This book devastated me. I read three-quarters of it sitting in the hospital while my youngest was being checked out for strep throat and a potential abscess, most of which time was spent waiting and waiting for more information. As the book begins, we already know that Navalny is dead, but I didn’t anticipate how truly good, generous, and self-sacrificing he was in the service of his beautiful country and people—especially despite the uphill battle he faced trying to make a permanent dent in Russia’s culture of corruption, greed, misinformation, and propaganda.
His autobiography, Patriot, explores his life as Russia’s most progressive and prominent opposition leader: his childhood in the Soviet Union, the poisoning attempt he suffered in 2020, his subsequent recovery in Germany, his brave return to Russia to continue his work, and finally, his inevitable imprisonment and death in February 2024.
Coming from a close-knit family during the Soviet Union, his family’s sense of humor, resilience, and optimism for their country truly shaped who he was. As the system collapsed, he saw both new freedoms and a cancer of corruption that his family had to learn to navigate. He decided to study law, and in doing so, he built a core mission: to become an activist who could challenge—and inspire others to challenge—the deep-seated corruption that has plagued Russia’s culture and politics for generations. He started a wildly popular blog where he recorded the repeated efforts of the government to silence him: arrests, fines, constant surveillance, underhanded political games to prevent him from running for office, increasingly absurd criminal prosecutions, and outright violence. In response, he built the Anti-Corruption Foundation (FBK) to challenge it all and bring true ethical and moral solidity to Russian life from the ground up.

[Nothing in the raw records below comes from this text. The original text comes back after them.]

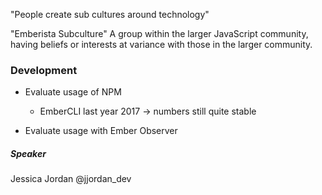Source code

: "People create sub cultures around technology"

"Emberista Subculture"
A group within the larger JavaScript community, having beliefs or interests at variance with those in the larger community.

### Development
- Evaluate usage of NPM
  - EmberCLI last year 2017 -> numbers still quite stable
  
- Evaluate usage with Ember Observer

##### Speaker
Jessica Jordan
@jjordan_dev
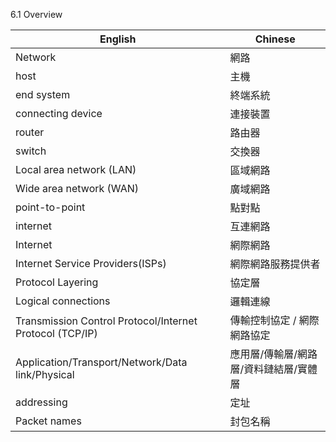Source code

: 6.1 Overview

| English  | Chinese |
| ------------- | ------------- |
| Network  | 網路  |
| host  | 主機  |
| end system | 終端系統  |
| connecting device  | 連接裝置  |
| router  | 路由器  |
| switch  | 交換器  |
| Local area network (LAN)  | 區域網路  |
| Wide area network (WAN)  | 廣域網路  |
| point-to-point  | 點對點  |
| internet  | 互連網路  |
| Internet  | 網際網路  |
| Internet Service Providers(ISPs)  | 網際網路服務提供者  |
| Protocol Layering  | 協定層  |
| Logical connections  | 邏輯連線  |
| Transmission Control Protocol/Internet Protocol (TCP/IP)  | 傳輸控制協定 / 網際網路協定  |
| Application/Transport/Network/Data link/Physical  | 應用層/傳輸層/網路層/資料鏈結層/實體層  |
| addressing  | 定址  |
| Packet names  | 封包名稱 |




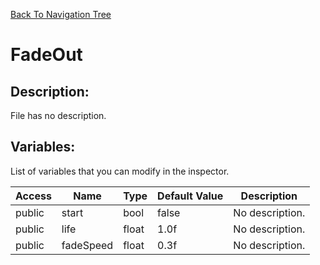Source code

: [Back To Navigation Tree](https://wesleywh.github.io/GameDevRepo/docs/navigation.html)
# FadeOut

## Description:
File has no description.

## Variables:
List of variables that you can modify in the inspector.

|Access|Name|Type|Default Value|Description|
|---|---|---|---|---|
|public|start|bool|false|No description.|
|public|life|float|1.0f|No description.|
|public|fadeSpeed|float|0.3f|No description.|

His biggest rock was his supportive wife, Yulia Navalnaya—she was an emotional anchor as much as a mother, partner, and truly amazing person. She and their children stood by him as he literally risked his life for a better future for his family, a mission and optimism his parents shared.
As the book continues, he remains unshakable through his poisoning and imprisonment, despite the increasingly bleak circumstances. Once he is imprisoned, his vibrant YouTube channel ceases, and he writes of his solitary confinement, arbitrary emotional and physical punishments, censorship, sleep deprivation, and the constant humiliations meant to break him. He pushes on despite all of this, knowing what his future holds: death at the hands of the state. He retreats to letter writing, reading, and a quiet acceptance as he wastes away.
Of course, he never finishes the book.
This is one of the most fascinating autobiographies I have ever read. I am in awe of and deeply respect his courage through all of this. He exposes the corruption and abuse I have heard about from friends who have worked in Moscow and in government, but he also possesses a true spirit of freedom and humor that keeps him from abandoning the ideal that Russia can one day become a democratic country. Some of the most memorable moments of the book come from this humor—joking about the prison guards, bureaucrats, and judges, and even making fun of himself at times, fully aware of how absurd his situation was. His resistance is pure hope itself. Despite the arrests, the imprisonment, his injuries, and the poisoning, he never abandons his belief that he and his countrymen can have a truly bright future. His heart was gold, and his family was the most important thing to him in the world. He was a martyr, and one of the bravest men I have ever read about—someone worthy of emulating in everything he stood for.